Further to the previous comment, HUB is of the opinion that a “level of service” (LOS) measurement should apply not only to cars, but to pedestrians and cyclists as well, since the goal is to “Provide for safe, convenient and accessible movement of people, goods and services throughout the District.”, so not just for cars.
HUB would like to see Council to show its commitment to fully integrate walking and cycling in our transportation system by instructing staff to start work on a detailed Active Transportation Plan, in recognition of the fact that walking and cycling can bring many benefits to our community, as listed in the comments HUB provided to Council in May 2013 (also attached to e-mail for your convenience).
HUB would like to see the input received from residents added as appendix to the plan. Residents need to know whether or not their input has been considered. Through HUB, 20 volunteers have assisted the District (/City) with a thorough assessment of the cycling network in Maple Ridge and Pitt Meadows in 2011. Neither this, nor the extensive written input by HUB, was mentioned in the Plan, and it is unclear whether or not any of the input has been used for the Transportation Plan.

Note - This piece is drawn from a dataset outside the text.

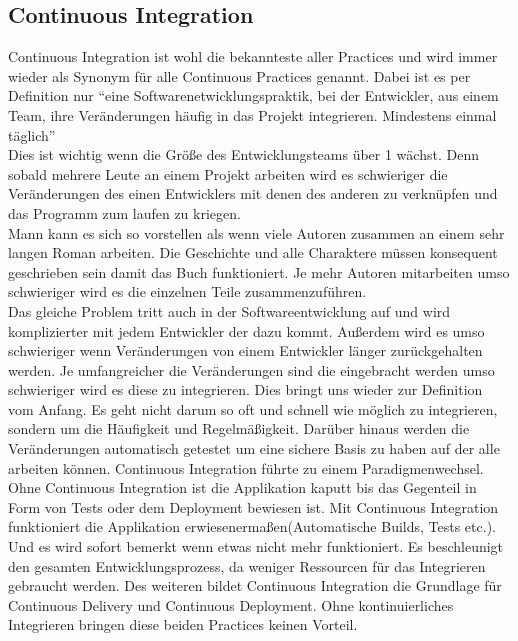 \subsection{Continuous Integration}
Continuous Integration ist wohl die bekannteste aller Practices und wird immer wieder als Synonym für alle Continuous Practices genannt.\autocite[Vgl.][S.12]{Stahl.2018} Dabei ist es per Definition nur \enquote{eine Softwarenetwicklungspraktik, bei der Entwickler, aus einem Team, ihre Veränderungen häufig in das Projekt integrieren. Mindestens einmal täglich}\autocite[S.12]{Stahl.2018}\\
Dies ist wichtig wenn die Größe des Entwicklungsteams über 1 wächst. Denn sobald mehrere Leute an einem Projekt arbeiten wird es schwieriger die Veränderungen des einen Entwicklers mit denen des anderen zu verknüpfen und das Programm zum laufen zu kriegen.\autocite[Vgl.][S.4]{Stahl.2018}\\ Mann kann es sich so vorstellen als wenn viele Autoren zusammen an einem sehr langen Roman arbeiten. Die Geschichte und alle Charaktere müssen konsequent geschrieben sein damit das Buch funktioniert. Je mehr Autoren mitarbeiten umso schwieriger wird es die einzelnen Teile zusammenzuführen.\\ Das gleiche Problem tritt auch in der Softwareentwicklung auf und wird komplizierter mit jedem Entwickler der dazu kommt. Außerdem wird es umso schwieriger wenn Veränderungen von einem Entwickler länger zurückgehalten werden. Je umfangreicher die Veränderungen sind die eingebracht werden umso schwieriger wird es diese zu integrieren. Dies bringt uns wieder zur Definition vom Anfang. Es geht nicht darum so oft und schnell wie möglich zu integrieren, sondern um die Häufigkeit und Regelmäßigkeit.\autocite[Vgl.][S.3]{Stahl.2018} Darüber hinaus werden die Veränderungen automatisch getestet um eine sichere Basis zu haben auf der alle arbeiten können. Continuous Integration führte zu einem Paradigmenwechsel. Ohne Continuous Integration ist die Applikation kaputt bis das Gegenteil in Form von Tests oder dem Deployment bewiesen ist. Mit Continuous Integration funktioniert die Applikation erwiesenermaßen(Automatische Builds, Tests etc.). Und es wird sofort bemerkt wenn etwas nicht mehr funktioniert.\autocite[Vgl.][S.40]{Farley.2010} Es beschleunigt den gesamten Entwicklungsprozess, da weniger Ressourcen für das Integrieren gebraucht werden. Des weiteren bildet Continuous Integration die Grundlage für Continuous Delivery und Continuous Deployment. Ohne kontinuierliches Integrieren bringen diese beiden Practices keinen Vorteil.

The continued focus on cars as the prioritized mode of transportation means ever increasing need for parking. There’s a significant cost of providing this additional parking to businesses, the municipality and thus tax payers and consumers. Therefore a parking strategy should be an integrated part of the Transportation Plan.
The joint Bicycle Advisory Committee had its last meeting in June 2013, after which it was no longer operational due to Pitt Meadows starting its own Active Transportation Advisory Committee. The remaining Maple Ridge contingent was consequently no longer able to continue its work of providing input and recommendations to Council and staff. BAC members have therefore only been able to view the materials displayed at the open houses, but have not been able to scrutinize the actual Plan and provide further input. HUB urges Council to wait with adoption of the STP until the future Transportation Advisory Committee has had an opportunity to review and comment on it. We haven’t had an adopted Transportation Plan for 10 years, so we can wait a few more months.
Thank you for considering our comments.
Coun. Bell brought up the fact that our HUB committee does not feel listened to. Mr. Pollock basically replied that a meeting with HUB members took place. Coun. Masse expressed his deep concerns about the District not meeting its commitment regarding Greenhouse Gas reductions (while some other Councillors were, rather disrespectfully and disturbingly, rolling their eyes), and felt that Council should look at perhaps setting a more realistic goal. None of our concerns were addressed.
It was said that things could still be changed during the implementation stage. That made me think about the open houses that were held before each stage of the renovations of Lougheed in the Town Core. When I asked if bike lanes could be included in the design, the answer was “no, because Lougheed is not part of the cycling network”. That’s why it would have been so important to get the plan right in the first place.
I must say, it seems rather futile to spend so much time trying to provide meaningful input.